Ni nostalgique, ni célébrant du bon vieux temps, j’ai souvenir de ce qui m’a fait m’improviser chroniqueur à l’initiative du Noiraud. Comme citoyen, c’était l’idée simple de faire advenir le débat d’idées sur la place publique. La diversité des points de vue est le sel de la vie démocratique, une condition essentielle de l’avancement d’une société. Faire entendre ma voix, certes, mais celle des autres aussi. Nos médias régionaux étaient frileux en 1995. Ça n’a pas changé. Débattre au Québec est une affaire privée, et encore!… On peut lire dans un récent Mouton que « la démocratie se nourrit de débats, de discussions enflammées et parfois même d’affrontements ». Ah oui! Eh ben, pourquoi pas dans vos colonnes?
Aussi, je vais tenter de vous provoquer un peu plutôt que de vous ensevelir sous les fleurs! Parce que je crois à ce journal, qui souffre d’un esprit de sérieux et donne trop souvent, à mon sens, dans le prêt-à-porter idéologique. Qui manque d’ironie, du choc des points de vue, de divergences. Je ne sais ni à quel moment ni pourquoi vous avez largué le sous-titre « Journal d’opinion », mais ça indiquait pile les intentions originelles. Comme une invite à toutes les composantes de la Cité.
Pour débattre, au moins deux idées sont nécessaires. Vous logez à gauche toute, à l’ombre du souverain Bien : nationaliste, écologiste, féministe, syndicaliste, régionaliste, altermondialiste, toutes choses parfaitement honorables, mais dont les codes collectivistes, les mots d’ordre, la distribution des rôles des bons et des méchants sont tristement prévisibles, connus et rabâchés. Les épouvantails récurrents portent à sourire, les appels au loup lassent. Oh! ça conforte la bien-pensance, qui a pour elle la supériorité morale et la certitude d’être du bon bord des choses.
On ne risque pas grand-chose à rester bien au chaud entre nous. À prêcher aux convertis. Hélas, le monde, quand on met le nez dehors, est autrement plus complexe, plus gris. Et rien de plus plat que d’entreprendre la lecture d’un article qu’on pourrait aussitôt amener, les yeux fermés, jusqu’à sa destination finale. Reste qu’il est peut-être utopique de rêver un journal régional porteur d’une vraie diversité d’opinions. Dans les petits milieux, l’effet de proximité joue à plein. Il faut beaucoup de courage pour ne pas partager la pensée commune.

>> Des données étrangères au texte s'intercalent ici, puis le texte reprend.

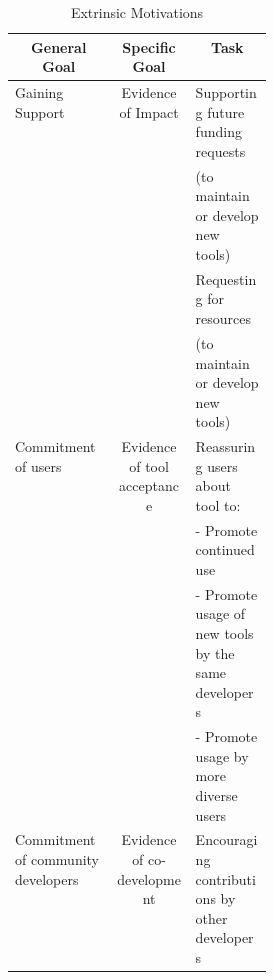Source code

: \documentclass{article}
\begin{document}
\begin{table}
 \caption{Extrinsic Motivations}
  \centering
  \begin{tabular}{|l|c|p{0.3 \linewidth}|}
    \hline
    \multicolumn{1}{|c|}{\cellcolor[gray]{.9} \textbf{General Goal}} 
    & \multicolumn{1}{|c|}{\cellcolor[gray]{.9} \textbf{Specific Goal}}
    & \multicolumn{1}{|c|}{\cellcolor[gray]{.9} \textbf{Task}}\\[1.1ex] %
    \hline
    \multirow{4}{*}{Gaining Support}              
    & \multirow{4}{*}{Evidence of Impact} & 
    Supporting future funding requests \\
    & &
    (to maintain or develop new tools) \\
    & &
    Requesting for resources  \\
    & & 
    (to maintain or develop new tools) \\[1.1ex]
    \hline
    \multirow{4}{*}{ Commitment of users} 
    & \multirow{4}{*}{Evidence of tool acceptance} & 
    Reassuring users about tool to:\\
    &&
    - Promote continued use\\
    && 
    - Promote usage of new tools by the same developers \\ 
    &&
    - Promote usage by more diverse users \\[1.1ex]
    \hline
    \multirow{1}{*}{Commitment of community developers} 
    & \multirow{1}{*}{Evidence of co-development} & 
    Encouraging contributions by other developers \\
    \hline
  \end{tabular}
  \label{tab:ext_table}
\end{table}
\end{document}
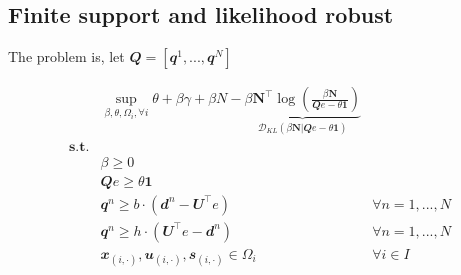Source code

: \documentclass[
  a4paper,
,tablecaptionabove
]{scrartcl}
\numberwithin{equation}{section}
\begin{document}
\hypertarget{finite-support-and-likelihood-robust}{%
  \subsection{Finite support and likelihood
    robust}\label{finite-support-and-likelihood-robust}}

The problem is, let
\(\mathbfit Q = [\mathbfit{q}^1, ..., \mathbfit{q}^N]\)

\[\begin{aligned}
     & \sup_{\beta, \theta, \Omega_i, \forall i} \theta + \beta \gamma +  \beta N - \underbrace{\beta \mathbf N^\top \log(\frac{\beta \mathbf N}{\mathbfit{Q} e-\theta \mathbf 1})}_{\mathcal D_{KL}(\beta \mathbf N | \mathbfit{Q} e-\theta \mathbf 1)}                         \\
    \textbf {s.t.}                                                                                                                                                                                                                                                               \\
     & \beta \ge 0                                                                                                                                                                                                                                                               \\
     & \mathbfit{Q} e \ge \theta \mathbf 1                                                                                                                                                                                                                                       \\
     & \mathbfit q^n \ge b\cdot \left (\mathbfit d^n - \mathbfit{U}^\top e \right)                                                                                                                                                                       & \forall n = 1, ..., N \\
     & \mathbfit q^n \ge h\cdot \left ( \mathbfit{U}^\top e  -\mathbfit d^n  \right )                                                                                                                                                                    & \forall n = 1, ..., N \\
     & \mathbfit x_{(i,\cdot)}, \mathbfit u_{(i,\cdot)}, \mathbfit s_{(i,\cdot)} \in \Omega_i                                                                                                                                                            & \forall i\in I
  \end{aligned}\]
\end{document}
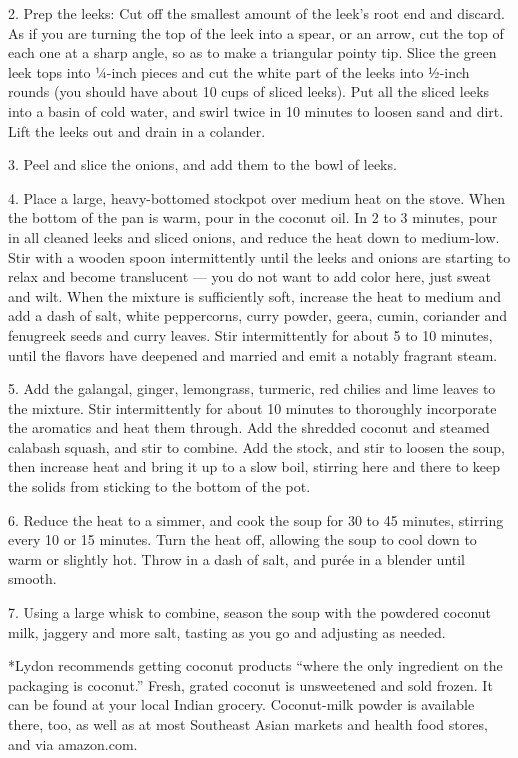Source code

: 2. Prep the leeks: Cut off the smallest amount of the leek's root end
and discard. As if you are turning the top of the leek into a spear, or
an arrow, cut the top of each one at a sharp angle, so as to make a
triangular pointy tip. Slice the green leek tops into ¼-inch pieces and
cut the white part of the leeks into ½-inch rounds (you should have
about 10 cups of sliced leeks). Put all the sliced leeks into a basin of
cold water, and swirl twice in 10 minutes to loosen sand and dirt. Lift
the leeks out and drain in a colander.

3. Peel and slice the onions, and add them to the bowl of leeks.

4. Place a large, heavy-bottomed stockpot over medium heat on the stove.
When the bottom of the pan is warm, pour in the coconut oil. In 2 to 3
minutes, pour in all cleaned leeks and sliced onions, and reduce the
heat down to medium-low. Stir with a wooden spoon intermittently until
the leeks and onions are starting to relax and become translucent ---
you do not want to add color here, just sweat and wilt. When the mixture
is sufficiently soft, increase the heat to medium and add a dash of
salt, white peppercorns, curry powder, geera, cumin, coriander and
fenugreek seeds and curry leaves. Stir intermittently for about 5 to 10
minutes, until the flavors have deepened and married and emit a notably
fragrant steam.

5. Add the galangal, ginger, lemongrass, turmeric, red chilies and lime
leaves to the mixture. Stir intermittently for about 10 minutes to
thoroughly incorporate the aromatics and heat them through. Add the
shredded coconut and steamed calabash squash, and stir to combine. Add
the stock, and stir to loosen the soup, then increase heat and bring it
up to a slow boil, stirring here and there to keep the solids from
sticking to the bottom of the pot.

6. Reduce the heat to a simmer, and cook the soup for 30 to 45 minutes,
stirring every 10 or 15 minutes. Turn the heat off, allowing the soup to
cool down to warm or slightly hot. Throw in a dash of salt, and purée in
a blender until smooth.

7. Using a large whisk to combine, season the soup with the powdered
coconut milk, jaggery and more salt, tasting as you go and adjusting as
needed.

*Lydon recommends getting coconut products ``where the only ingredient
on the packaging is coconut.'' Fresh, grated coconut is unsweetened and
sold frozen. It can be found at your local Indian grocery. Coconut-milk
powder is available there, too, as well as at most Southeast Asian
markets and health food stores, and via amazon.com.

Malgré ma peine d’amour perdue, je crois plus que jamais Le Mouton nécessaire. Dans vos pages culturelles, on trouve souvent à boire et à manger. Votre territoire s’est agrandi et c’est très bien. Bien sûr, des textes ou un numéro sortent parfois du lot. Je sais que vous faites tout ça à l’huile de bras, et que c’est plus que méritoire. Mais après 20 ans, quelqu’un, quelqu’une se décidera-t-il à brasser un peu la cabane? À inviter des voix discordantes à se faire entendre? À faire entendre d’autres paroles? À provoquer de vrais débats? À l’heure où la convergence médiatique triomphe, une presse indépendante est plus que jamais essentielle. Mais vraiment indépendante!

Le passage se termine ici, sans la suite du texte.